Description :

We are seeking a seasoned Senior QA Engineer to specialize in the quality assurance of our Generative AI and Agentic applications. This pivotal role requires a deep technical background in backend systems, API integration, and data validation, combined with hands-on experience in testing LLMs and autonomous agents. You will be instrumental in developing evaluation strategies, red teaming our models, and ensuring the reliability and safety of complex, non-deterministic systems.

Key Responsibilities :

- Agent Tool Use Validation : Verify the logic and data flow when AI Agents perform function calling to external APIs. Ensure the agent correctly formulates requests and securely handles responses, validating the integrity of complex, multi-step transactions.

- Adversarial & Exploratory Testing (Red Teaming) : Design and execute test scenarios focused on breaking the AI's logic by challenging safety guardrails, identifying hallucinations, and attempting prompt injection or jailbreaking attacks.

- RAG Pipeline Verification : Develop test plans for Retrieval Augmented Generation (RAG) systems, focusing on data consistency, vector index quality, and verifying that the AI accurately answers based only on the provided knowledge base.

- Automated Evaluation Harnesses : Develop and maintain automated test scripts (Evals) using Python to run large prompt sets and measure key AI metrics (accuracy, relevance, coherence, toxicity) against golden datasets.

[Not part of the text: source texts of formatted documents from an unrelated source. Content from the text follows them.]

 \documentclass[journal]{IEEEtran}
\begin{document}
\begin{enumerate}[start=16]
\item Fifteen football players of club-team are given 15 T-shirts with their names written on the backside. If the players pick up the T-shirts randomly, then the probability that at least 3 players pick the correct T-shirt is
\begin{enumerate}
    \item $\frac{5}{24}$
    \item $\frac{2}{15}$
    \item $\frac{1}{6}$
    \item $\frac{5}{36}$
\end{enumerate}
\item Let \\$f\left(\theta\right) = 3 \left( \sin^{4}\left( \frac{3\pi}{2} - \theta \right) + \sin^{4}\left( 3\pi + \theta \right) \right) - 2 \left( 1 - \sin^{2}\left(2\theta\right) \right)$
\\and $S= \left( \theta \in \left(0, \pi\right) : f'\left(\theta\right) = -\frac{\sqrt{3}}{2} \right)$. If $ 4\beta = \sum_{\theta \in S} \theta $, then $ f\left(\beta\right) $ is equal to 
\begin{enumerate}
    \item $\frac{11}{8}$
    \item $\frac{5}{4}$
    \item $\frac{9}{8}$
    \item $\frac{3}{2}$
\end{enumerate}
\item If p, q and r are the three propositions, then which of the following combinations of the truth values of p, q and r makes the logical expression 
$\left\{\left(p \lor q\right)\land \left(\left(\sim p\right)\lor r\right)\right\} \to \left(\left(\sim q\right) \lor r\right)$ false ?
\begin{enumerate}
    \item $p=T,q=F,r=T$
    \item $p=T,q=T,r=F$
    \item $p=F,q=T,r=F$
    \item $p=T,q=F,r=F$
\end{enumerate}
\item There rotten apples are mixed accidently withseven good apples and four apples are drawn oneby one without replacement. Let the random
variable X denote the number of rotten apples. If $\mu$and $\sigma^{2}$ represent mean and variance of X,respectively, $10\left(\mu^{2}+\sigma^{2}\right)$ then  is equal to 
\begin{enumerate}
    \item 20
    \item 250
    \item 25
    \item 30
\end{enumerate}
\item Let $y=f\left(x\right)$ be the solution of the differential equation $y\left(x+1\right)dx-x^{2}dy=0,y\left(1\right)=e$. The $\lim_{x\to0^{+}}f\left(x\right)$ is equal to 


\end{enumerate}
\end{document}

- Backend System Testing : Apply expertise in API and data testing to the underlying infrastructure supporting the AI models, ensuring high performance, scalability, and security of the entire system.

- System Trace Analysis : Perform deep-dive analysis of agent execution logs ("Chain of Thought") to diagnose reasoning failures and pinpoint errors within the LLM, system prompt, or external integration points.

Required Qualifications :

1. Backend QA / SDET Experience (2 to 3 Years)

- API & Integration Expertise : At least 2 to 3 years of focused experience in API testing using tools like Postman. Must have a strong understanding of REST architecture, request/response payloads, and integration testing complex microservices.

- Scripting Proficiency : At least 2 years of experience in writing backend automation scripts using Python for logic verification and data processing.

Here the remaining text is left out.